Nonsense! Taking tiny moments throughout your day to give thanks, feel your body, empty your mind, acknowledge feelings, or become a vessel for divine energy is easy and highly satisfying. Making time to strengthen your intuitive powers has many rewards. You will feel calmer and your mind will be sharper. You will feel energized and more connected to others, and you will even find that you are more positive and productive at work.
We are all so busy with our families, jobs, and social life that it’s challenging to find time for regular spiritual practice, such as meditating. As long as you are trying to fit your spiritual practice into your already packed life, it will probably never happen—at least not in a rewarding way.
I ask clients and students to turn the question upside down in order to find a whole new perspective: How do I fit my life into my spirituality?
You can begin to do this by thinking of spirituality not as something you do, but rather as a way of life. Spirituality is not something you learn, something foreign to your soul. It is your soul’s natural state of being, all day, every day, no matter what you are busy doing. It is an unseen force with which we coexist. Your task, then, is simply to allow yourself to tap into that divine energy.

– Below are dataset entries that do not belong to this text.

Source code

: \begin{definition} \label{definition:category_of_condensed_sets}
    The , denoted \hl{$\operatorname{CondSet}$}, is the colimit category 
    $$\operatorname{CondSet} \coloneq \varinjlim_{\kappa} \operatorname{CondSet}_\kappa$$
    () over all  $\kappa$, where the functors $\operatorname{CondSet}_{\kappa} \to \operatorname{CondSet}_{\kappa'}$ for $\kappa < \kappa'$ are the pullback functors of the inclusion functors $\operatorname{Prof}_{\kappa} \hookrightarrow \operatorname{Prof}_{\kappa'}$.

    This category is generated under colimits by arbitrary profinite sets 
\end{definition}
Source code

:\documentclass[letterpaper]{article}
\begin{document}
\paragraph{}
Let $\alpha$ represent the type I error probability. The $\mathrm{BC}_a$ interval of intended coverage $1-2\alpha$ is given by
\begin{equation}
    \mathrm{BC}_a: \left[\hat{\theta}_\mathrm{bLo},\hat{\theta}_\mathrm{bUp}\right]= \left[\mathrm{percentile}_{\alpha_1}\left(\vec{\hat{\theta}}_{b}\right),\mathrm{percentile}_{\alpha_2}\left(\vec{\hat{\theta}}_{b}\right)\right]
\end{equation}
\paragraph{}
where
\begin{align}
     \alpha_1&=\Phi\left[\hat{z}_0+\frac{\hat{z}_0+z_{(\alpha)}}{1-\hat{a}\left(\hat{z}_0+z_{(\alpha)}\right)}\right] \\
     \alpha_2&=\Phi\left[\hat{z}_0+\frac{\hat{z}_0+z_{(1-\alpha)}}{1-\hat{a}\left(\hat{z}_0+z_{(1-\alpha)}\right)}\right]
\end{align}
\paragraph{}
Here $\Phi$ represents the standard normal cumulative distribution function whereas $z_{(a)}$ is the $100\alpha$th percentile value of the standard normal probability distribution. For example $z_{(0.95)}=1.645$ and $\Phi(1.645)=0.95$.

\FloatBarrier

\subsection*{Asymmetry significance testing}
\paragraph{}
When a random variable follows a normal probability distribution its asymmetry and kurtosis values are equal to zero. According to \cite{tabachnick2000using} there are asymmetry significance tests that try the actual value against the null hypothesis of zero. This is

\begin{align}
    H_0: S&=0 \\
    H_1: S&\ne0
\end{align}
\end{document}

Think about the unseen forces in our lives, such as radio waves and electricity, that 150 years ago would have seemed pure fantasy. Today, not only have we accepted and incorporated the reality of these unseen energies into our daily lives and become more dependent on them, we have built whole technologies upon them and altered our daily lives accordingly. If we accept these unseen forces as coexisting with our physical reality, why not allow our perspective of day-to-day reality to include the mystical forces of the universe?
The first step toward living in this expanded awareness is to choose that awareness as your mental default operating system. This means disciplining your thoughts. However, disciplining your thoughts does not have to be an added time commitment in your daily schedule. It takes less than sixty seconds to find and partake of this peaceful energy, a bit like dipping a cup into a flowing stream, letting it fill up, and drinking.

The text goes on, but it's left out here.